MATERIAL SHOWN:

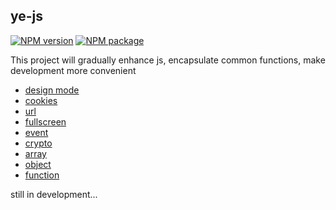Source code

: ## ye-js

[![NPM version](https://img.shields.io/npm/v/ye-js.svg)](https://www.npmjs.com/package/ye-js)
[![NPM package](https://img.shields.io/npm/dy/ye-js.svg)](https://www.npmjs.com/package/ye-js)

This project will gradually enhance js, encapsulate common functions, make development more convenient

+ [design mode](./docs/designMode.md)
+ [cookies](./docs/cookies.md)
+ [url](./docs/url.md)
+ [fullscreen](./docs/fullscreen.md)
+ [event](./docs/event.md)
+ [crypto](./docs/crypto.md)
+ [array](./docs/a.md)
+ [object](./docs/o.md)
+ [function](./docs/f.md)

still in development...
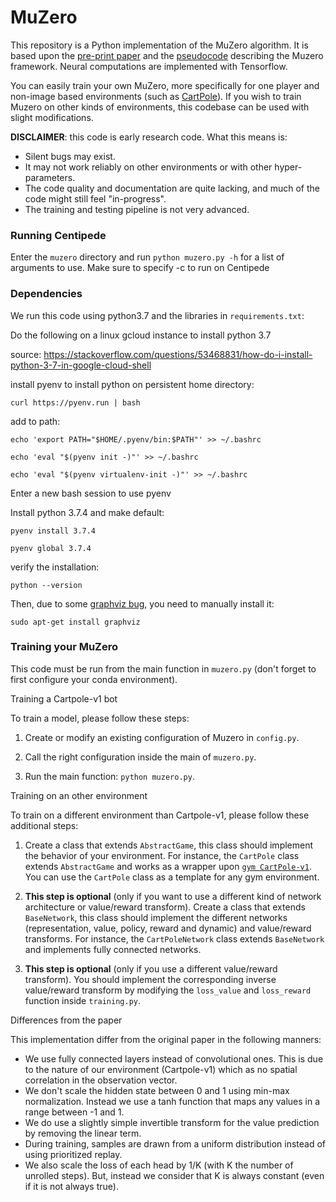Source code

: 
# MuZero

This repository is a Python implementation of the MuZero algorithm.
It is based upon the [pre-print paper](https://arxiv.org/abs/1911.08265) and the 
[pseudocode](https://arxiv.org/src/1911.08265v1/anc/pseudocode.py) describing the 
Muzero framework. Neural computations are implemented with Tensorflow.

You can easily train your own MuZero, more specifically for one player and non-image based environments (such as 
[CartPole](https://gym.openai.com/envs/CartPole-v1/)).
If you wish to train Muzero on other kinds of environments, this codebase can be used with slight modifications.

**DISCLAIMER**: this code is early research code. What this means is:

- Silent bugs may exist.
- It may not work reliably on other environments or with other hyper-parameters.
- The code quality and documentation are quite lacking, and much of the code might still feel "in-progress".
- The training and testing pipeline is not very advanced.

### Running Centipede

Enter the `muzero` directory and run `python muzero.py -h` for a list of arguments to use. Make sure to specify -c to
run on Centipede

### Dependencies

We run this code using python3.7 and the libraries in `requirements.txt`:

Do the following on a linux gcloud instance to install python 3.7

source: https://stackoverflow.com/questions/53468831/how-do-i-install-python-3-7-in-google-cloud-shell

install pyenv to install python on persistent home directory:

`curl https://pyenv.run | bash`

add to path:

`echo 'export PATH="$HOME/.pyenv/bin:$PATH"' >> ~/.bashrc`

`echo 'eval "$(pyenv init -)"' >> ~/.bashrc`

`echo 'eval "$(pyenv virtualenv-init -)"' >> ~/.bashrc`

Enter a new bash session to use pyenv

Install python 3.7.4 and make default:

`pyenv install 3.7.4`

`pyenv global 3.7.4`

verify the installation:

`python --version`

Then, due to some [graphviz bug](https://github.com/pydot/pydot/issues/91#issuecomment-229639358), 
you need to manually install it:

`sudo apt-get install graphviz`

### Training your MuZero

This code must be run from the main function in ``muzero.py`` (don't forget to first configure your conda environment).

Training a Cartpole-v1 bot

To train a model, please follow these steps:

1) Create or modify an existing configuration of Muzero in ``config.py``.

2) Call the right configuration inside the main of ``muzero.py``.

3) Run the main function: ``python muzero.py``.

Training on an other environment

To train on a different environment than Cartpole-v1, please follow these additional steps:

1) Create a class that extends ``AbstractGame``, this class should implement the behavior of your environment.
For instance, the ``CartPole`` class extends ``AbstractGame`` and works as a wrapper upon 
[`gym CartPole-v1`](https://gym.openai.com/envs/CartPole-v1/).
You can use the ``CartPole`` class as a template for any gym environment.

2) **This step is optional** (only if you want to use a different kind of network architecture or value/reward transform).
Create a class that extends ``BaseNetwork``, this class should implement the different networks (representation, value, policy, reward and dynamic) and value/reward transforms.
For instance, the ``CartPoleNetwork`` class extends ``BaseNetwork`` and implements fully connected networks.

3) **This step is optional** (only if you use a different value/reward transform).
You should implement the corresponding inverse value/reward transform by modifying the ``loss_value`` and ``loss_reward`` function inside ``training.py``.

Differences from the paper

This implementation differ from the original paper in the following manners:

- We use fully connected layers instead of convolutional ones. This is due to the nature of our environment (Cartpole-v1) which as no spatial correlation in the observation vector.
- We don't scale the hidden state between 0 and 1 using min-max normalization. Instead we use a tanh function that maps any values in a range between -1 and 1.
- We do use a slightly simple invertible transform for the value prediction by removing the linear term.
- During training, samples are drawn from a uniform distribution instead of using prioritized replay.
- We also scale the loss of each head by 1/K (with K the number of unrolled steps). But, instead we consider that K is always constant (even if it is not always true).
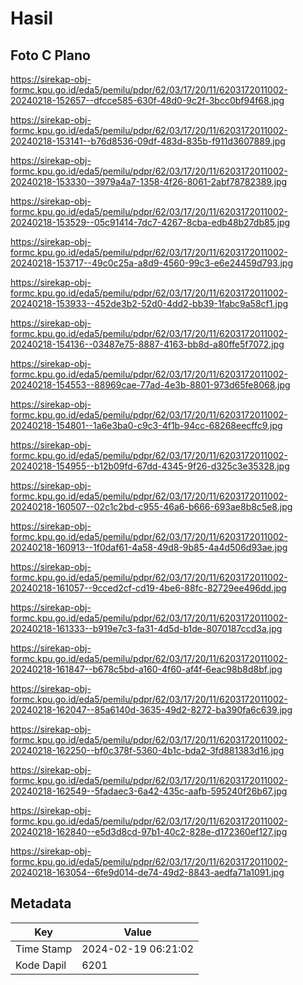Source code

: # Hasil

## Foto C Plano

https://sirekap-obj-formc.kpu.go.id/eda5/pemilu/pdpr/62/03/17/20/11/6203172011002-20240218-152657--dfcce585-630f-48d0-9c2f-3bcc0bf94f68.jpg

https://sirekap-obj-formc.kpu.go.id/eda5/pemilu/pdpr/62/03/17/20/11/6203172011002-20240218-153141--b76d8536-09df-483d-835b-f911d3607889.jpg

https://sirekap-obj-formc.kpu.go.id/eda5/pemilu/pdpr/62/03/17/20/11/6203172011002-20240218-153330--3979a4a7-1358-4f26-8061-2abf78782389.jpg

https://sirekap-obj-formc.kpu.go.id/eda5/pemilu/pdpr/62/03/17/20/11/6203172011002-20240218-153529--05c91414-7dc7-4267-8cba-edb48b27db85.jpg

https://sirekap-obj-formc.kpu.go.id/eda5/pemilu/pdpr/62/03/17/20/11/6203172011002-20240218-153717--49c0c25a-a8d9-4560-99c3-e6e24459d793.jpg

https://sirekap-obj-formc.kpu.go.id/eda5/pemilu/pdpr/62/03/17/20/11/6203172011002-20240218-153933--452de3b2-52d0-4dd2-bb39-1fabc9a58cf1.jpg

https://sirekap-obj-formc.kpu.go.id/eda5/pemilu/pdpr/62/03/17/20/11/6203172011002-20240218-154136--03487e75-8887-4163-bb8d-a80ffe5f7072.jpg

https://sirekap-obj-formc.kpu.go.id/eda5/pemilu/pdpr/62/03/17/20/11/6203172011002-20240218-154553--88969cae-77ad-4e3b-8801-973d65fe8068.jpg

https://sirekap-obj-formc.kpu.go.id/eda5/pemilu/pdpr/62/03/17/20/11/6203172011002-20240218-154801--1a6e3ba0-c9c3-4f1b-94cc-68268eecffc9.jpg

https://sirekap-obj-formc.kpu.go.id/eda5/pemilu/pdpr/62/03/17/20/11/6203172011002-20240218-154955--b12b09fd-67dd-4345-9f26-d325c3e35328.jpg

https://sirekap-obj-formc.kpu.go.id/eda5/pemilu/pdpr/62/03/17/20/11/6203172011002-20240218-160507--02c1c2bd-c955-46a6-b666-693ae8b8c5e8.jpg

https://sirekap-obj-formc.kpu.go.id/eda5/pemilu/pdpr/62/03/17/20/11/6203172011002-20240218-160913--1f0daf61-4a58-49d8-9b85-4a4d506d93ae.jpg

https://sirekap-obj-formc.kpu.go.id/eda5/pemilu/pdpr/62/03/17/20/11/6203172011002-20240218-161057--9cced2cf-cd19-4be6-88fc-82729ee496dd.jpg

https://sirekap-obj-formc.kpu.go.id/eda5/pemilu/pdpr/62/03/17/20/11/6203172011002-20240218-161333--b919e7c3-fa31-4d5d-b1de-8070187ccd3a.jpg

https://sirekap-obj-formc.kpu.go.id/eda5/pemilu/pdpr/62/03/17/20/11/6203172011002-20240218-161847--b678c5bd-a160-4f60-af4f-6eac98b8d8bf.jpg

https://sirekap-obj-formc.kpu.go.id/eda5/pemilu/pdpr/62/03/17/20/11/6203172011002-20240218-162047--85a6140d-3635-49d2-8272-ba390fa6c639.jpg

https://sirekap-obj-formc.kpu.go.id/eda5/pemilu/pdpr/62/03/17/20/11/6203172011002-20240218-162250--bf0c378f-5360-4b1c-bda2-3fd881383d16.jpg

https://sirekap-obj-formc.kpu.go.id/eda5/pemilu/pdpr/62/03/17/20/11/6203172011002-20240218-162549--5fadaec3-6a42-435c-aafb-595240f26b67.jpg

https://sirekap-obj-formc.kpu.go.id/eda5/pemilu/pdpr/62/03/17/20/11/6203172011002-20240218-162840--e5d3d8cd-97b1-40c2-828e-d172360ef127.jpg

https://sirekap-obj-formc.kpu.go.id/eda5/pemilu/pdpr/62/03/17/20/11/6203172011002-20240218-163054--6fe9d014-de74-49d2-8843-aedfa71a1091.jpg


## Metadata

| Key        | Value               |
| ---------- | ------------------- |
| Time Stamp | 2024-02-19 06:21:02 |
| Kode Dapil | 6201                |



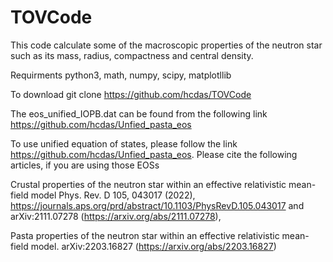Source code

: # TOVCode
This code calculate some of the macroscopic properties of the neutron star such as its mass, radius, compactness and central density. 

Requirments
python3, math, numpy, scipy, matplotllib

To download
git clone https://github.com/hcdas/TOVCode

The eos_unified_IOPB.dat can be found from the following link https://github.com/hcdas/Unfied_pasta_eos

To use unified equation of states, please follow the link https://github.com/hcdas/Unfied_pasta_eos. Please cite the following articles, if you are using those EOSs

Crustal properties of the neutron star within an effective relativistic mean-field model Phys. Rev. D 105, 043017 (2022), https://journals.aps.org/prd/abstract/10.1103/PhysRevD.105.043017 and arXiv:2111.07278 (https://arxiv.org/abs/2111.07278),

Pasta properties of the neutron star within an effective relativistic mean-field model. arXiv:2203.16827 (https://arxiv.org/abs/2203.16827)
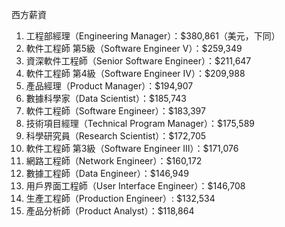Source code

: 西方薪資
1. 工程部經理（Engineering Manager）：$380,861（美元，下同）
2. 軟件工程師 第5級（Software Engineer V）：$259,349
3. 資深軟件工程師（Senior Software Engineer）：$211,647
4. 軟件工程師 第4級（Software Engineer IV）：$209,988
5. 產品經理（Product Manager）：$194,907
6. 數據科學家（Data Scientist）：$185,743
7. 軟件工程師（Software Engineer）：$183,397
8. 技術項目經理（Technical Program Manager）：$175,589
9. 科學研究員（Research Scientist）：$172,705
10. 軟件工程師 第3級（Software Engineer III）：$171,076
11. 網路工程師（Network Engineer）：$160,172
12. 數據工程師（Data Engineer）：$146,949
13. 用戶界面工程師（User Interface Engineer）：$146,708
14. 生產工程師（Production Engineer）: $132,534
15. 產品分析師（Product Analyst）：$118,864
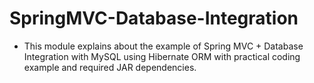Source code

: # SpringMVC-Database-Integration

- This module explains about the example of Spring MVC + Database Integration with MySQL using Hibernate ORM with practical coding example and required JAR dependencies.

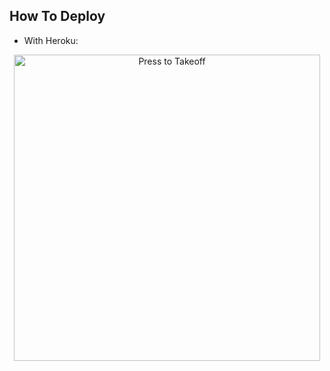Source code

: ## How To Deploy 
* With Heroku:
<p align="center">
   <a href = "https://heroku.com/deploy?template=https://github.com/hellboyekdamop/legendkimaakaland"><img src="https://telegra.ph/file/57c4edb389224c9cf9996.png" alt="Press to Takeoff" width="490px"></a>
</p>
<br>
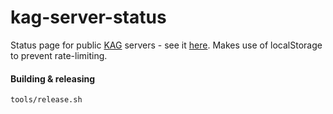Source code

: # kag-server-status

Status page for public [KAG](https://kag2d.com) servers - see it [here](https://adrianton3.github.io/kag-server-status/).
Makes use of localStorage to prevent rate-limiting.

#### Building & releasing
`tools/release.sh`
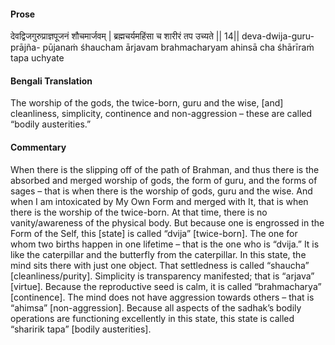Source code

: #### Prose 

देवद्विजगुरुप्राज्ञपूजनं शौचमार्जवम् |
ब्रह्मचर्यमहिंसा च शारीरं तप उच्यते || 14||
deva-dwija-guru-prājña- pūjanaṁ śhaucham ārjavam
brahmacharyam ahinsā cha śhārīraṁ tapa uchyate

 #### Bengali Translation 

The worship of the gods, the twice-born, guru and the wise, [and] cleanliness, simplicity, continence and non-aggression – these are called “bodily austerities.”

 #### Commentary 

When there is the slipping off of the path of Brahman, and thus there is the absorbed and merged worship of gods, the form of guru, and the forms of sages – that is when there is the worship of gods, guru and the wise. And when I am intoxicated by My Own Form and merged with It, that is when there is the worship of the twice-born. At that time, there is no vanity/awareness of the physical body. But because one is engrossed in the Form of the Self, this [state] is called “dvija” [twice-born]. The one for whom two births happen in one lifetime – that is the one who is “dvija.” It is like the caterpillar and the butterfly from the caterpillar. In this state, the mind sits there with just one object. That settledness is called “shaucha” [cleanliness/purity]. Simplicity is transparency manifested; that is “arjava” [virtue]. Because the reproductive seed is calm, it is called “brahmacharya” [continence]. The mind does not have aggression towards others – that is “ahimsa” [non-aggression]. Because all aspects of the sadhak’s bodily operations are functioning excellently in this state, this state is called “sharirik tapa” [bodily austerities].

TASK GOAL: Repeat the listing above from its first line through the line that contains "If you wish", both included, and nothing more. Drop the pictures.

TASK RESPONSE:
Source code

: ## ye-js

[![NPM version](https://img.shields.io/npm/v/ye-js.svg)](https://www.npmjs.com/package/ye-js)
[![NPM package](https://img.shields.io/npm/dy/ye-js.svg)](https://www.npmjs.com/package/ye-js)

This project will gradually enhance js, encapsulate common functions, make development more convenient

+ [design mode](./docs/designMode.md)
+ [cookies](./docs/cookies.md)
+ [url](./docs/url.md)
+ [fullscreen](./docs/fullscreen.md)
+ [event](./docs/event.md)
+ [crypto](./docs/crypto.md)
+ [array](./docs/a.md)
+ [object](./docs/o.md)
+ [function](./docs/f.md)

still in development...
Source code

: 
# MuZero

This repository is a Python implementation of the MuZero algorithm.
It is based upon the [pre-print paper](https://arxiv.org/abs/1911.08265) and the 
[pseudocode](https://arxiv.org/src/1911.08265v1/anc/pseudocode.py) describing the 
Muzero framework. Neural computations are implemented with Tensorflow.

You can easily train your own MuZero, more specifically for one player and non-image based environments (such as 
[CartPole](https://gym.openai.com/envs/CartPole-v1/)).
If you wish to train Muzero on other kinds of environments, this codebase can be used with slight modifications.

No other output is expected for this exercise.